Comparison of Sigma 1 Receptor Ligands SA4503 and PRE084 to (+)-Pentazocine in the rd10 Mouse Model of RP.

Purpose: Sigma 1 receptor is a novel therapeutic target for retinal disease. Its activation, using a high-affinity, high-specificity ligand (+)-pentazocine ((+)-PTZ), rescues photoreceptor cells in the rd10 mouse model of RP. Here, we asked whether the robust retinal neuroprotective properties of (+)-PTZ are generalizable to SA4503 and PRE084, two other high-affinity sigma 1 receptor ligands.

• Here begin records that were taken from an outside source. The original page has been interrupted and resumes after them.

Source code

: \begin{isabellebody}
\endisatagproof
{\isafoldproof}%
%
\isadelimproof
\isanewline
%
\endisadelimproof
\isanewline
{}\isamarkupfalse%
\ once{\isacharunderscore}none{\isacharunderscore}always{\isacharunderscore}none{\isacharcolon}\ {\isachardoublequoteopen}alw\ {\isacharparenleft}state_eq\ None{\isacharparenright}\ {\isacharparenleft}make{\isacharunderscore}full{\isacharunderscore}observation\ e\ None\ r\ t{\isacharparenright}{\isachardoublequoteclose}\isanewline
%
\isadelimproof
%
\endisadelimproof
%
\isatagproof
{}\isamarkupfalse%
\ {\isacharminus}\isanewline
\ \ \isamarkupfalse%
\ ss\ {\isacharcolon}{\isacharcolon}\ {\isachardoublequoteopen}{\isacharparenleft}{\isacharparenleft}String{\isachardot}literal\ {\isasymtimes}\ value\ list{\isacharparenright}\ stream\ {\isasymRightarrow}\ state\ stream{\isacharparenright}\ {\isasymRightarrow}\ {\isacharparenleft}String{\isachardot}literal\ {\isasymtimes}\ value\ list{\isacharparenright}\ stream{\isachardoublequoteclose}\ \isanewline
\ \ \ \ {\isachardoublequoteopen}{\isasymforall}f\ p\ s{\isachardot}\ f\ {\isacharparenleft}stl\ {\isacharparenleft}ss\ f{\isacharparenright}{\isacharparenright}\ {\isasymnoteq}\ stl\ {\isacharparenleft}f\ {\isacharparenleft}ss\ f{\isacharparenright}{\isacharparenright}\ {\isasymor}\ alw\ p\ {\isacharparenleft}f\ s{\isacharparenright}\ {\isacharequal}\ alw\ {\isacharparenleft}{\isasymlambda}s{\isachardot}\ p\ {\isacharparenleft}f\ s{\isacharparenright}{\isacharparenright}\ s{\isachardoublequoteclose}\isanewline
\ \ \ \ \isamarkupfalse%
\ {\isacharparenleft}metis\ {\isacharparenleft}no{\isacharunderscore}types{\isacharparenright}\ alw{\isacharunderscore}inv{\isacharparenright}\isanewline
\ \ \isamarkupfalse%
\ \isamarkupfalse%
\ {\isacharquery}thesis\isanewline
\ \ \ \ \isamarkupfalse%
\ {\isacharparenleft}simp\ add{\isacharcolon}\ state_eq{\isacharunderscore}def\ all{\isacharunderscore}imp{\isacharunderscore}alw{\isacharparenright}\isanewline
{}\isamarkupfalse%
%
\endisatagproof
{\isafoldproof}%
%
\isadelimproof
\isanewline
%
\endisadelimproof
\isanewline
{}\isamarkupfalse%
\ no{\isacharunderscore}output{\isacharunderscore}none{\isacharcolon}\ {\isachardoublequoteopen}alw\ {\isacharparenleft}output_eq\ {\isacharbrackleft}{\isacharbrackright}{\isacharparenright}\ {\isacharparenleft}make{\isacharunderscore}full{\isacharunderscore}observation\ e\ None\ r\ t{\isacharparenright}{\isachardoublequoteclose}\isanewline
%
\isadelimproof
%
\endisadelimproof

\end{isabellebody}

Methods: We treated 661W cells with SA4503 or PRE084. Cell viability, oxidative stress, and expression of Nrf2 and NRF2-regulated antioxidant genes (Nqo1, Cat, and Sod1) were assessed. Rd10 mice were administered SA4503 (1 mg/kg), PRE084 (0.5 mg/kg), or (+)-PTZ (0.5 mg/kg). Visual acuity, retinal architecture, and retinal electrophysiologic function were measured in vivo and retinal structure was assessed histologically. Results: Similar to (+)-PTZ, SA4503 and PRE084 improved cell viability, attenuated oxidative stress, and increased Nrf2, Nqo1 and Cat expression. Although treatment of rd10 mice with (+)-PTZ improved visual acuity, increased outer retinal thickness, and improved photopic a- and b-wave responses compared with nontreated rd10 mice, treatment with SA4503 or PRE084 did not. The number of photoreceptor nuclei/100 µm retinal length in SA4503- and PRE084-treated rd10 mice (approximately 11/100) did not differ significantly from nontreated rd10 mice, whereas (+)-PTZ-treated mice had significantly more nuclei (approximately 22/100 µm). Conclusions: Cell survival and gene regulation experiments yielded similar outcomes when SA4503, PRE084, or (+)-PTZ were conducted in vitro, however neither SA4503 or PRE084 afforded in vivo protection in the severe rd10 retinopathy model comparable to (+)-PTZ. Despite all three compounds demonstrating the potential to activate sigma 1 receptor, the retinal neuroprotective properties of the three ligands differ significantly.